Jerry Holecek didn’t take a gradual approach in remodeling the country rambler that he grew up in during the 70s and 80s. He modernized both the house and its surrounding grounds in a year-plus remodeling binge. “It’s quite a transformation,” Jerry says. “There was updating done inside and out.” 

Jerry made much of the transformation possible with his own expertise. He owns and operates H&H Company of Rochester, LLC, which builds custom homes, remodels residences and specializes in unique decks, porches and other outdoor structures. He spent his workweek putting up other clients’ homes and then went home to fix up his own house, located just inside the Dodge County line south of U.S. Highway 14. 


Jerry and his partner, Kim Banfield, describe the style of their home as a “modern farmhouse,” placing the emphasis on “modern.”

The couple created an open design in the main living areas, featuring plenty of space and some accents reminding them of the home’s rural heritage. They tied them with a light gray color scheme and brown, rustic-looking wood laminate floors.
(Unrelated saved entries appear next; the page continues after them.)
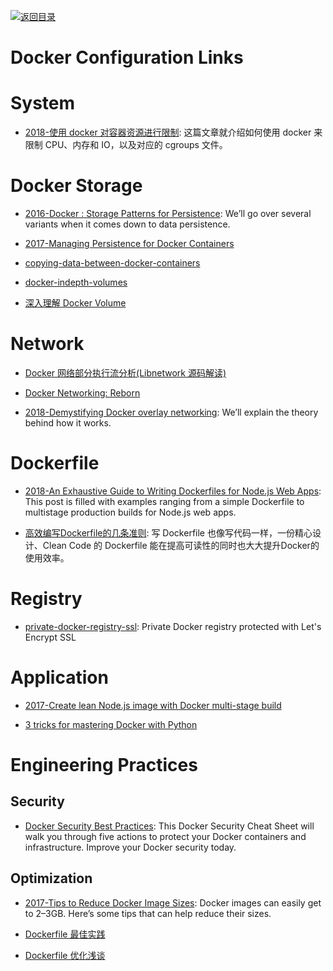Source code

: [![返回目录](https://user-images.githubusercontent.com/5803001/38079637-ff0abcf0-3371-11e8-9b76-ad651620afc7.jpg)](https://github.com/wxyyxc1992/Awesome-Links)

# Docker Configuration Links

# System 

- [2018-使用 docker 对容器资源进行限制](http://cizixs.com/2017/08/04/docker-resources-limit): 这篇文章就介绍如何使用 docker 来限制 CPU、内存和 IO，以及对应的 cgroups 文件。

# Docker Storage

* [2016-Docker : Storage Patterns for Persistence](https://parg.co/Ur8): We’ll go over several variants when it comes down to data persistence.

* [2017-Managing Persistence for Docker Containers](https://thenewstack.io/methods-dealing-container-storage/)

- [copying-data-between-docker-containers](https://medium.com/@gchudnov/copying-data-between-docker-containers-26890935da3f)

- [docker-indepth-volumes](http://container42.com/2014/11/03/docker-indepth-volumes/)

- [深入理解 Docker Volume](http://dockone.io/article/128)

# Network

* [Docker 网络部分执行流分析(Libnetwork 源码解读)](http://dockone.io/article/1255)

- [Docker Networking: Reborn](http://www.container42.com/2015/10/30/docker-networking-reborn/)

- [2018-Demystifying Docker overlay networking](http://blog.nigelpoulton.com/demystifying-docker-overlay-networking/): We’ll explain the theory behind how it works.

# Dockerfile

* [2018-An Exhaustive Guide to Writing Dockerfiles for Node.js Web Apps](https://parg.co/UyX): This post is filled with examples ranging from a simple Dockerfile to multistage production builds for Node.js web apps.

- [高效编写Dockerfile的几条准则](https://www.jianshu.com/p/a9d08ba3d979?from=groupmessage&isappinstalled=0): 写 Dockerfile 也像写代码一样，一份精心设计、Clean Code 的 Dockerfile 能在提高可读性的同时也大大提升Docker的使用效率。

# Registry

* [private-docker-registry-ssl](https://github.com/fzuleta/private-docker-registry-ssl): Private Docker registry protected with Let's Encrypt SSL

# Application 

* [2017-Create lean Node.js image with Docker multi-stage build](https://codefresh.io/blog/node_docker_multistage/)

* [3 tricks for mastering Docker with Python](https://hackernoon.com/3-tricks-for-mastering-docker-with-python-99876412348d?source=reading_list---------6-1---------)

# Engineering Practices

## Security 

- [Docker Security Best Practices](https://www.sqreen.io/resources/docker-security-best-practices):  This Docker Security Cheat Sheet will walk you through five actions to protect your Docker containers and infrastructure. Improve your Docker security today.

## Optimization

* [2017-Tips to Reduce Docker Image Sizes](https://parg.co/beS): Docker images can easily get to 2–3GB. Here’s some tips that can help reduce their sizes.

- [Dockerfile 最佳实践](http://dockone.io/article/132)

- [Dockerfile 优化浅谈](http://dockone.io/article/255)
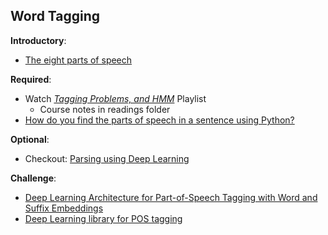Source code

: Word Tagging
----
 
__Introductory__:

- [The eight parts of speech](http://www.butte.edu/departments/cas/tipsheets/grammar/parts_of_speech.html)

__Required__:

- Watch [_Tagging Problems, and HMM_](https://www.youtube.com/playlist?list=PLO9y7hOkmmSGSJA8S3gTigcyNDVJ31LLt) Playlist
    - Course notes in readings folder
- [How do you find the parts of speech in a sentence using Python?](https://www.oreilly.com/learning/how-do-you-find-the-parts-of-speech-in-a-sentence-using-python)

__Optional__:

- Checkout: [Parsing using Deep Learning](https://github.com/tensorflow/models/tree/master/syntaxnet)

__Challenge__:

- [Deep Learning Architecture for Part-of-Speech Tagging with Word and Suffix Embeddings](https://link.springer.com/chapter/10.1007/978-3-319-44748-3_7) 
- [Deep Learning library for POS tagging](https://github.com/attardi/deepnl)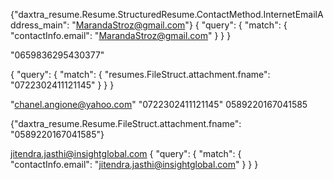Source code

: {"daxtra_resume.Resume.StructuredResume.ContactMethod.InternetEmailAddress_main": "MarandaStroz@gmail.com"}
{
    "query": {
        "match": {
            "contactInfo.email": "MarandaStroz@gmail.com"
        }
    }
}


"0659836295430377"

{
    "query": {
        "match": {
            "resumes.FileStruct.attachment.fname": "0722302411121145"
        }
    }
}

"chanel.angione@yahoo.com"
"0722302411121145"
0589220167041585

{"daxtra_resume.Resume.FileStruct.attachment.fname": "0589220167041585"}



jitendra.jasthi@insightglobal.com
{
    "query": {
        "match": {
            "contactInfo.email": "jitendra.jasthi@insightglobal.com"
        }
    }
}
They wanted their surroundings to be flexible for decor. “Gray is the new neutral,” Kim notes.   

The “farmhouse” flavor comes from decor scattered whimsically throughout the house. The headboard in the master bedroom is a barn door; a key rack hangs from a window frame filled with chicken wire glass; a wavy sheet of corrugated metal from a farm shed covers the window opening of a bathroom door; vintage post office boxes are ready to hold knick-knacks or papers in a credenza or table.

Some authentic antiques are from farms. “A lot of our stuff is from Gold Rush Days,” Jerry says. Then again, “Some (furnishings) came from T.J. Maxx,” he adds. 


The interior renovation moved through the house from one section to another, allowing Jerry and Kim to stay in the house while it was being transformed. Jerry gutted a portion of the house and then rebuilt it.

The great room addition on one side of the house increased the size of the home by 25 percent, approximately 4,000 square feet. Outfitted with three TVs ranging from 50-inch to 70-inch models, the great room is the house’s main entertainment center. It features a viewing wall constructed with tile that resembles Chicago brick and a horizontal electric fireplace for atmosphere. Overhead, beams are exposed, as are rows of shiplap, a type of wooden board common in farm and other rural buildings.

From the great room, there’s an uninterrupted view to the kitchen, where white cabinetry, an island with a light gray countertop and silvery metal appliances gleam. Jerry tucked his home office behind the entertainment wall on the main level. The laundry was also relocated to the main floor. 

A shallow flight of stairs leads down a half-floor to the house’s entry level. Jerry created one of the house’s showpieces, an unusual railing for the lower level staircase. “(Kim) showed me a picture from Pinterest. I had to figure out how to make it,” Jerry says. The railing combines rustic hardwood with supports made from sections of gray, galvanized metal pipe. The effect is modern but with a rustic wood twist.

The new plan revamped the master bedroom suite to install an oversized, glass-enclosed shower with separate tub in its bathroom. Then, a large walk-in closet was located beyond the bathroom for convenient dressing. The remodel also converted a family room in the lower level to two bedrooms and a bathroom. 


The home’s exterior also received a makeover that included new siding and roof shingles, as well as a renovated front porch and rear deck. Jerry installed new landscaping around the house, but he also poured a 60-foot concrete patio for a basketball court and a brick fire pit. Family members or guests can watch the action from a revamped deck, made with boards made from high-strength, composite materials.

Jerry completed about half of the work himself, saving money and indulging his personal designs along the way. The major remodeling started in October 2014 and was largely done a year later.  

Bob Freund is a writer based in Rochester.